HIPAA Penalties are Real (and Real Serious): DHHS Imposes a $4.3 Million Fine for HIPAA Violations

Health Care Law Note
(March 9, 2011)

Although the applicable regulatory provisions of the Health Insurance Portability and Accountability Act of 1996 (HIPAA) have been the law for nearly a decade, until recently, violations resulted in few, if any, consequences. In 2009, the Health Information Technology for Economic and Clinical Health Act (HITECH) strengthened provisions for civil monetary enforcement, but enforcement action has been minimal. Recently, however, the federal government stepped into the ring in a big way. The United States Department of Health and Human Services (DHHS) Office for Civil Rights (OCR), the agency responsible for receiving complaints about HIPAA violations and for imposing civil monetary penalties, has fired two shots across health providers' bows – these penalties will be stiff and begin with a $4.3 million penalty and a $1 million settlement.

On February 4, 2011, OCR issued a notice of final determination imposing a civil penalty of more than $4.3 million on Cignet Health Center of Prince George's County, Maryland (Cignet). An initial penalty of $1.3 million was based upon Cignet's alleged failure to allow 41 patients to access their own medical records. The press release noted that Cignet refused to cooperate with OCR during its investigation, which resulted in an additional civil monetary penalty of $3 million.

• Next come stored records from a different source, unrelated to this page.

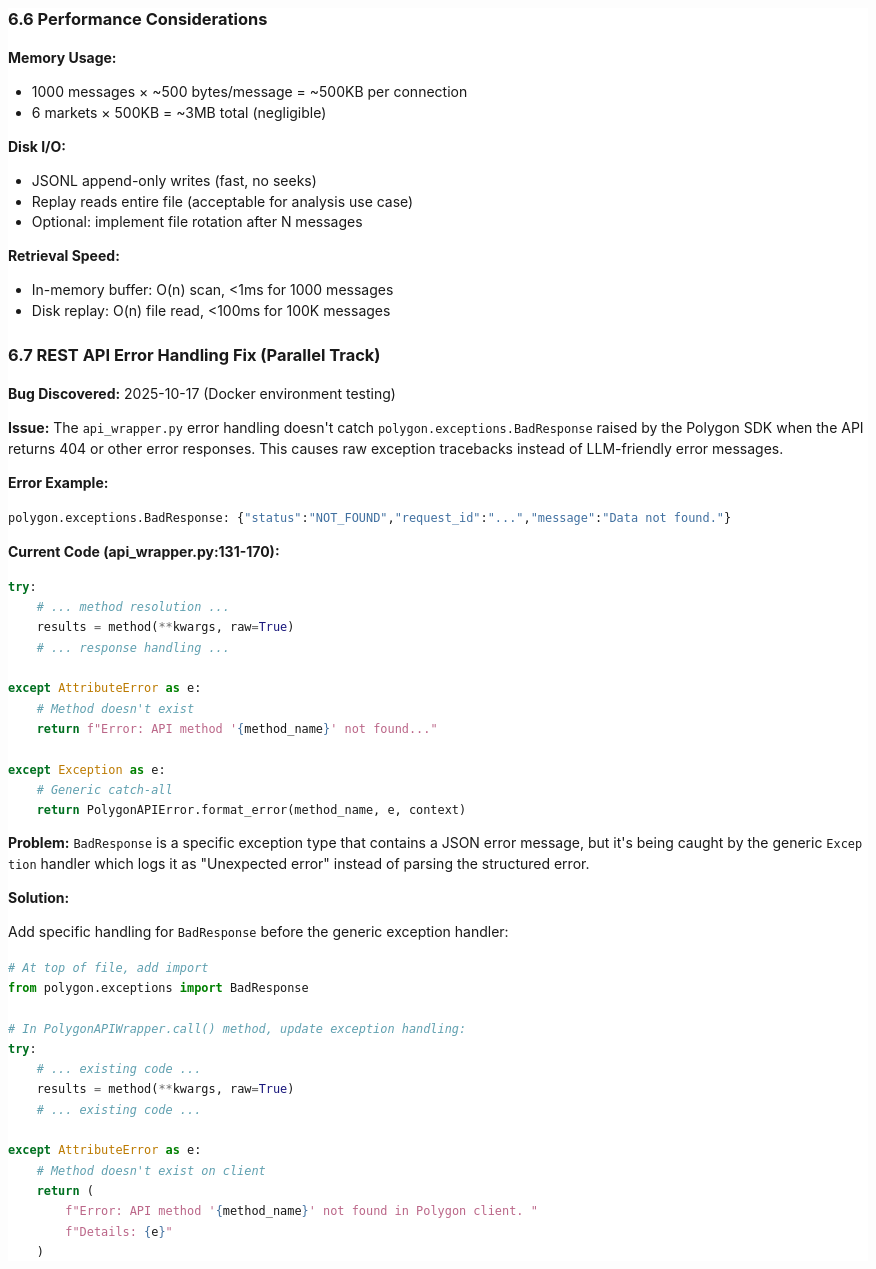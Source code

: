 ### 6.6 Performance Considerations

**Memory Usage:**
- 1000 messages × ~500 bytes/message = ~500KB per connection
- 6 markets × 500KB = ~3MB total (negligible)

**Disk I/O:**
- JSONL append-only writes (fast, no seeks)
- Replay reads entire file (acceptable for analysis use case)
- Optional: implement file rotation after N messages

**Retrieval Speed:**
- In-memory buffer: O(n) scan, <1ms for 1000 messages
- Disk replay: O(n) file read, <100ms for 100K messages

### 6.7 REST API Error Handling Fix (Parallel Track)

**Bug Discovered:** 2025-10-17 (Docker environment testing)

**Issue:** The `api_wrapper.py` error handling doesn't catch `polygon.exceptions.BadResponse` raised by the Polygon SDK when the API returns 404 or other error responses. This causes raw exception tracebacks instead of LLM-friendly error messages.

**Error Example:**
```python
polygon.exceptions.BadResponse: {"status":"NOT_FOUND","request_id":"...","message":"Data not found."}
```

**Current Code (api_wrapper.py:131-170):**
```python
try:
    # ... method resolution ...
    results = method(**kwargs, raw=True)
    # ... response handling ...

except AttributeError as e:
    # Method doesn't exist
    return f"Error: API method '{method_name}' not found..."

except Exception as e:
    # Generic catch-all
    return PolygonAPIError.format_error(method_name, e, context)
```

**Problem:** `BadResponse` is a specific exception type that contains a JSON error message, but it's being caught by the generic `Exception` handler which logs it as "Unexpected error" instead of parsing the structured error.

**Solution:**

Add specific handling for `BadResponse` before the generic exception handler:

```python
# At top of file, add import
from polygon.exceptions import BadResponse

# In PolygonAPIWrapper.call() method, update exception handling:
try:
    # ... existing code ...
    results = method(**kwargs, raw=True)
    # ... existing code ...

except AttributeError as e:
    # Method doesn't exist on client
    return (
        f"Error: API method '{method_name}' not found in Polygon client. "
        f"Details: {e}"
    )
```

In a separate incident, on February 24, 2011, DHHS announced a $1 million settlement for an alleged HIPAA privacy violation involving General Hospital Corporation and Massachusetts General Physicians Organization, Inc. (Mass General). Mass General agreed to pay a million dollars after an employee left documents that contained the protected health information of 192 patients on a subway train. A substantial portion of these records included the patients' names, diagnoses (some including HIV status), and other personal information, but were never recovered. Mass General also adopted a corrective action plan, agreeing to develop appropriate policies and procedures, train its workforce, and to implement an internal monitoring program for three years. DHHS explained that a "robust compliance program includes employee training, vigilant implementation of policies and procedures, regular internal audits, and a prompt action plan to respond to incidents" is required for effective HIPAA compliance.

Health care providers are familiar with the HIPAA privacy rule's basic tenets –individually identifiable patient information is protected from inappropriate use and disclosure and patients are permitted access to their records upon request. The laws of many states enhance HIPAA's privacy protections, further limiting the manner in which this information can be used and disclosed and who may access it. These laws can present additional risks to health care providers. For example, patients have sued providers based upon the invasion of their privacy rights and have attempted to utilize HIPAA to create a private right of action. Additionally, many states have adopted identity theft protection statutes, which prohibit unauthorized disclosure of personal or financial information. These statutes often mandate reporting a privacy breach to the affected individuals, the local or state law enforcement agencies, and often impose credit monitoring obligations in addition to HIPAA's reporting obligations. Many statutes also create a private right of action for individuals whose personal information is disclosed, sometimes with the potential for treble or punitive damages.

DHHS has stated explicitly that it envisions a comprehensive compliance program, including adequate written policies, staff training, and an effective monitoring program. Health care providers should carefully evaluate their medical privacy and patient access policies and procedures, as well as their training programs and response plans, to ensure that they address all issues that may arise under HIPAA or related state laws. Further, prompt and effective action is necessary following any potential violation.